Baby Discoveries

By looking, touching, and tasting, your baby is on a quest to make sense of the world.
Nov 28, 2012



Baby Discoveries

Nov 28, 2012

Babies are born explorers, and their hands, eyes, and mouths are the indispensable tools of their trade. In the first months of life, infants will deliberately shift their gaze in order to explore their environment visually, and they'll suck at their fingers vigorously to taste those interesting protrusions.


Very quickly, however, the explorations become more complex. At about 4 to 5 months, babies will begin to pull at and entwine their fingers. They'll also discover, by waving a hand back and forth, that the palm and the back of the hand look different. At 5 to 6 months, they'll use voluntary hand movements to obtain objects to study — for example, they'll reach out to grab a toy to touch or a rattle to shake.

  • How Babies Discover
    What methods do infants use to explore? Just like scientists, they're constantly employing trial and error to find out how things work. Over and over again, an infant will kick and swipe at a nursery mobile to see what makes the pieces move. Similarly, a 5 month old will repeatedly crumple and tear sheets of paper to deduce the best way to shred things into little pieces.

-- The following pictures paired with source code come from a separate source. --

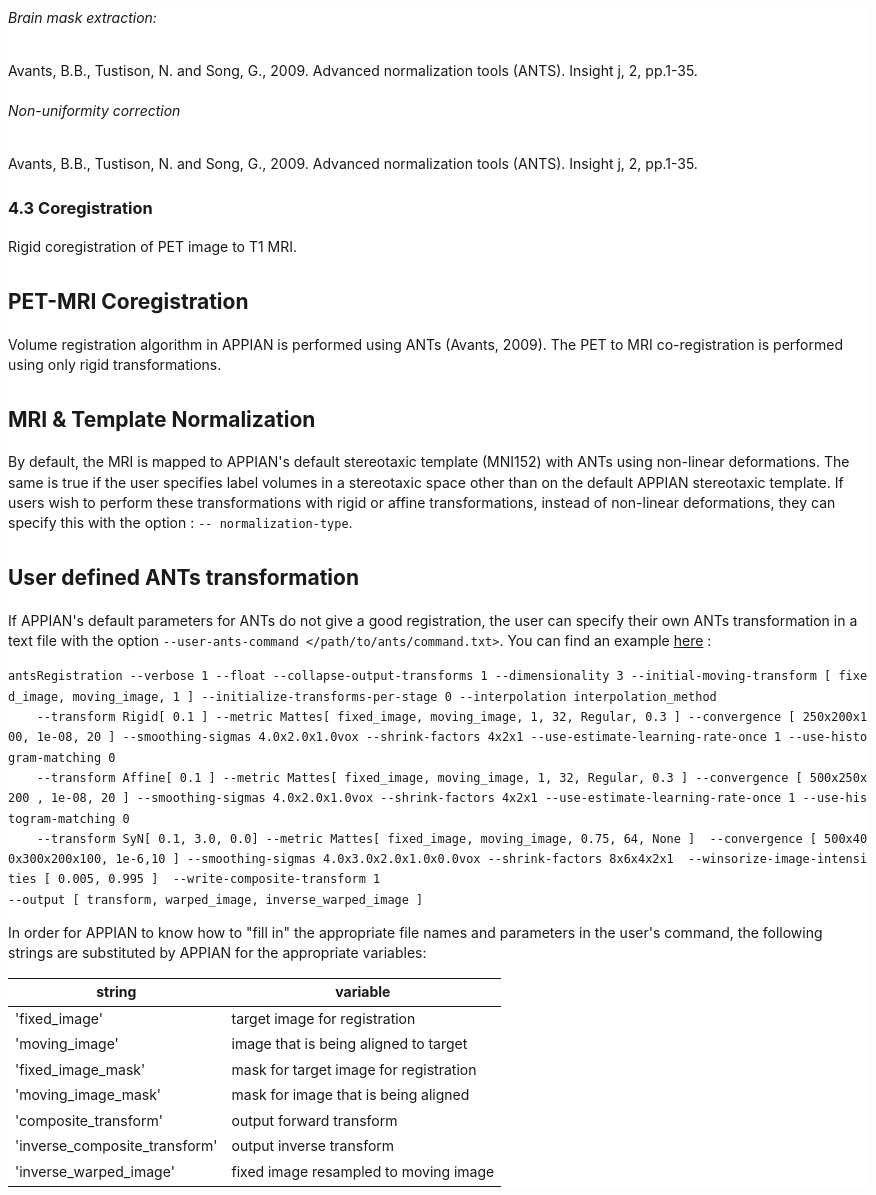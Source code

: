 ###### Brain mask extraction:
Avants, B.B., Tustison, N. and Song, G., 2009. Advanced normalization tools (ANTS). Insight j, 2, pp.1-35.

###### Non-uniformity correction
Avants, B.B., Tustison, N. and Song, G., 2009. Advanced normalization tools (ANTS). Insight j, 2, pp.1-35.


### 4.3 Coregistration <a name="coregistration"></a> 
Rigid coregistration of PET image to T1 MRI. 

## PET-MRI Coregistration
Volume registration algorithm in APPIAN is performed using ANTs (Avants, 2009). The PET to MRI co-registration is performed using only rigid transformations. 

## MRI & Template Normalization
By default, the MRI is mapped to APPIAN's default stereotaxic template (MNI152) with ANTs using non-linear deformations. The same is true if the user specifies label volumes in a stereotaxic space other than on the default APPIAN stereotaxic template. If users wish to perform these transformations with rigid or affine transformations, instead of non-linear deformations, they can specify this with the option : ```-- normalization-type```. 

## User defined ANTs transformation
If APPIAN's default parameters for ANTs do not give a good registration, the user can specify their own ANTs transformation in a text file with the option ```--user-ants-command </path/to/ants/command.txt>```. You can find an example [here](https://github.com/APPIAN-PET/APPIAN/blob/master/Registration/ants_command.txt) :

```
antsRegistration --verbose 1 --float --collapse-output-transforms 1 --dimensionality 3 --initial-moving-transform [ fixed_image, moving_image, 1 ] --initialize-transforms-per-stage 0 --interpolation interpolation_method 
    --transform Rigid[ 0.1 ] --metric Mattes[ fixed_image, moving_image, 1, 32, Regular, 0.3 ] --convergence [ 250x200x100, 1e-08, 20 ] --smoothing-sigmas 4.0x2.0x1.0vox --shrink-factors 4x2x1 --use-estimate-learning-rate-once 1 --use-histogram-matching 0 
    --transform Affine[ 0.1 ] --metric Mattes[ fixed_image, moving_image, 1, 32, Regular, 0.3 ] --convergence [ 500x250x200 , 1e-08, 20 ] --smoothing-sigmas 4.0x2.0x1.0vox --shrink-factors 4x2x1 --use-estimate-learning-rate-once 1 --use-histogram-matching 0 
    --transform SyN[ 0.1, 3.0, 0.0] --metric Mattes[ fixed_image, moving_image, 0.75, 64, None ]  --convergence [ 500x400x300x200x100, 1e-6,10 ] --smoothing-sigmas 4.0x3.0x2.0x1.0x0.0vox --shrink-factors 8x6x4x2x1  --winsorize-image-intensities [ 0.005, 0.995 ]  --write-composite-transform 1
--output [ transform, warped_image, inverse_warped_image ] 
```


In order for APPIAN to know how to "fill in" the appropriate file names and parameters in the user's command, the following strings are substituted by APPIAN for the appropriate variables:

|     string                    | variable                               |
|-------------------------------|----------------------------------------|
| 'fixed_image'                 | target image for registration          |
| 'moving_image'                | image that is being aligned to target  |
| 'fixed_image_mask'            | mask for target image for registration |
| 'moving_image_mask'           | mask for image that is being aligned   |
| 'composite_transform'         | output forward transform               |
| 'inverse_composite_transform' | output inverse transform               |
| 'inverse_warped_image'        | fixed image resampled to moving image  |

    At about a year, the world becomes a treasure chest of things to figure out. How do I put on Papa's eyeglasses? How do I make Mama's shiny car keys jingle? By touching and tasting, your child tries to learn what things are made of and what he can do with fascinating new objects.

  • Understanding Causality
    Babies are also liberal users of cause and effect as a method of learning. The most wonderful toys for toddlers are those that do something when the child does something, thus enforcing this whole notion of causality.

    It's not just toys, however, that teach this vital concept. The earliest cause-and-effect lessons are what can be called "gut syllogisms." A baby will figure out intuitively, "If I cry when I'm hungry, someone will cuddle and nurse me." Thus, babies learn that they can cause things to happen — mostly by crying and smiling.

  • How You Can Help
    What can you do to foster your child's natural desire to explore?

    • Baby-proof your environment. When babies become mobile, put any breakable treasures away — or at least high up. Place safety latches on floor-level cabinets containing dangerous or off-limits materials.

    • Plan appropriate explorations. You and your caregiver should provide opportunities for your baby to taste, squeeze, push, pull, bounce, poke, roll, slide, and build with toys. A good start is to offer opportunities for some simple science experiments. For instance, drop a potato and watch as it falls but doesn't bounce the way a ball does.

    • Choose toys with discovery potential. Provide materials that challenge your baby to explore the physics of balancing (such as blocks, stacking rings, and nesting cups) or toys that spur your child to problem-solve (a xylophone makes the best music if you rap the stick at just the right angle).